Но вот Дарвин предложил ещё третью книгу, которая для того, кто серьёзно занимается вопросами души, является намного более значительной, чем " Возникновение видов..." или " Происхождение человека". И это - труд о душевных движениях. Если позволить воздействовать на себя этому труду с его тонкими наблюдениями над выражением человеческих душевных импульсов, душевных движений, можно остаться им весьма довольным и сказать себе наконец: благодаря опоре на наблюдение, выдержанное в натуралистически-интеллектуалистическом духе, уже приходят к способностям, которые очень удобны также для наблюдений человеческой душевной и духовной жизни. Дарвин, естественно, пошел лишь настолько далеко, насколько ему это позволил его инстинкт. Но именно тонкая продуманность этого наблюдения создаёт убеждение, что та привычка, та выучка, которая усваивается в процессе естественнонаучных и интеллектуалистических наблюдений, позволяет достигнуть проникновения также и в душевную жизнь.
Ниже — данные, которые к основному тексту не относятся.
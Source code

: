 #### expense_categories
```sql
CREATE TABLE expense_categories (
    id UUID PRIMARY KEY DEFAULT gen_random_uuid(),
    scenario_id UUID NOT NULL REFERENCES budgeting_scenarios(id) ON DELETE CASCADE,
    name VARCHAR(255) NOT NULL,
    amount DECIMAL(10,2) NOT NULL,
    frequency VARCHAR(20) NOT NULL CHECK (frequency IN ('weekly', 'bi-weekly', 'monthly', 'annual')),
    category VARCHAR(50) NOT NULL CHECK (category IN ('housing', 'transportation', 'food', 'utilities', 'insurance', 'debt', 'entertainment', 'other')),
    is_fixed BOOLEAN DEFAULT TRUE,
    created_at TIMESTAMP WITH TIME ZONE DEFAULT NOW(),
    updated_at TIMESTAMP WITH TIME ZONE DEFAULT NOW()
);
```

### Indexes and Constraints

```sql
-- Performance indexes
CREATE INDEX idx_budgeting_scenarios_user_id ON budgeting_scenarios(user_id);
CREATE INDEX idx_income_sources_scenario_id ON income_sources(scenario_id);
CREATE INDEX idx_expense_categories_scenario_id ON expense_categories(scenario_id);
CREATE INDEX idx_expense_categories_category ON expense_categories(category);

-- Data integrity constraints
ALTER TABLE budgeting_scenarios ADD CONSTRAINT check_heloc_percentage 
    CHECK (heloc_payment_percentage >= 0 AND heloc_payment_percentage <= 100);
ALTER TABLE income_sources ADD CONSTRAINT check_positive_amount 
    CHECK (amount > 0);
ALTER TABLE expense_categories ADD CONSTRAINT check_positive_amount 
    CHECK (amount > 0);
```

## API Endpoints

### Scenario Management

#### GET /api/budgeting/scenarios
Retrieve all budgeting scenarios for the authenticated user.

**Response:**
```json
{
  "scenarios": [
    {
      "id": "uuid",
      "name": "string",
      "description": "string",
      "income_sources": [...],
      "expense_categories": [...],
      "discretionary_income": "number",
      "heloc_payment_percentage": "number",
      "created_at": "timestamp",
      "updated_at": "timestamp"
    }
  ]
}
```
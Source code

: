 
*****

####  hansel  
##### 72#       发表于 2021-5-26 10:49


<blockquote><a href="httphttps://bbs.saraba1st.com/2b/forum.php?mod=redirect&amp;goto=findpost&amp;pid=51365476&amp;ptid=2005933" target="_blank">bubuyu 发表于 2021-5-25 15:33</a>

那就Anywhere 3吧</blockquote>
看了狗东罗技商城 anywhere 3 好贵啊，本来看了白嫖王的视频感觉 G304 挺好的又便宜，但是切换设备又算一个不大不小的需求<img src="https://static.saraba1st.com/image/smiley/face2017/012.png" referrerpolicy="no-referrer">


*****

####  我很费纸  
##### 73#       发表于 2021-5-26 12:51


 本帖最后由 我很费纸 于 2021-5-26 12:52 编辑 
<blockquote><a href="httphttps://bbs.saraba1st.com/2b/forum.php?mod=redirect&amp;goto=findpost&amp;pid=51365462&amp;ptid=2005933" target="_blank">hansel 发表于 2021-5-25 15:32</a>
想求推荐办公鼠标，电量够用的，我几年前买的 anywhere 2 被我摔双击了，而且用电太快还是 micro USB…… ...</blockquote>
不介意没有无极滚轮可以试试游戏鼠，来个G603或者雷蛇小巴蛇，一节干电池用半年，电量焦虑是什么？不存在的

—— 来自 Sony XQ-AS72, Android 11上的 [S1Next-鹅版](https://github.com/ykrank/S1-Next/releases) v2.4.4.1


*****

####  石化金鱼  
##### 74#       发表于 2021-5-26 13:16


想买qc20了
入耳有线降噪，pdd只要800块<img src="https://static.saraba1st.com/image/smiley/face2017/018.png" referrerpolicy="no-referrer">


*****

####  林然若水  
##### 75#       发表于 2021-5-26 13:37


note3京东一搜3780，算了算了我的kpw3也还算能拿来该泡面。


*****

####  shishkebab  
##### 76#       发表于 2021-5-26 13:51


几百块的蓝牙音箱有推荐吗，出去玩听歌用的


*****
И на этом факте покоится теперь надежда антропософского исследования. Это антропософское исследование ни на одном своём шаге не хотело бы отказываться от строгой и точной выучки путём современного натуралистически-интеллектуалистического способа мышления. Но оно хотело бы в то же время показать, как развить дальше этот способ представления и благодаря этому прийти к тому, чтобы эту границу, которую Дарвин установил более практическим образом, Геккель - искусственно преодолел натурализмом и Дю Буа-Реймон - положил теоретически - перешагнуть существенно точным образом, и как можно достигнуть проникновения в сверхчувственный мир, чтобы таким образом прийти к возможности истинного человекопознания.

Первый шаг, который делается в этой связи, полагается не совсем в той области, которой нам предстоит заниматься в последующие дни, но этот шаг является попыткой перебросить мост от обычных современных представлений и ощущений к сверхчувственному познанию. И этот мост перебрасывается, если мы, прежде всего - простыми средствами, которые вовсе не лежат в области сверхчувственного исследования, уясним - в чём, собственно, заключается существо натуралистически-сенсуалистического воззрения на мир.

Чтобы можно было говорить об этом существе, я хотел бы нечто гипотетически представить перед Вашей душой. Представьте себе, мы с детства вырастали таким образом, что вся область материального бытия воспринималась бы нами совершенно ясно и прозрачно. Представьте себе, что материя была бы вне нас не как нечто тёмное, до чего проникает наш взгляд, но чего мы не можем видеть насквозь, но всё материальное бытие было бы для внешнего взгляда и комбинирующего рассудка видимым насквозь без остатка, так что мы могли бы с помощью чисто натуралистически-интеллектуалистического воззрения на мир прийти к тому, чтобы иметь мысли обо всём, что внутреннейшим образом есть в материи. Итак, представим себе, что материя лежит пред нами не непрозрачной, но - совершенно прозрачной. Мы смогли бы тогда то, что как материальное выступает нам навстречу в минерале, как бы пронизать внутренним светом мышления, полностью понять. Но мы смогли бы тогда также полностью понять и то, что стоит у нас материально перед глазами как человек. Мы имели бы тогда человеческое существо перед нашим мысленным взором не как неопределенно материальное, но мы просматривали бы насквозь совершенно прозрачное человеческое существо, несмотря на то, что оно - материально.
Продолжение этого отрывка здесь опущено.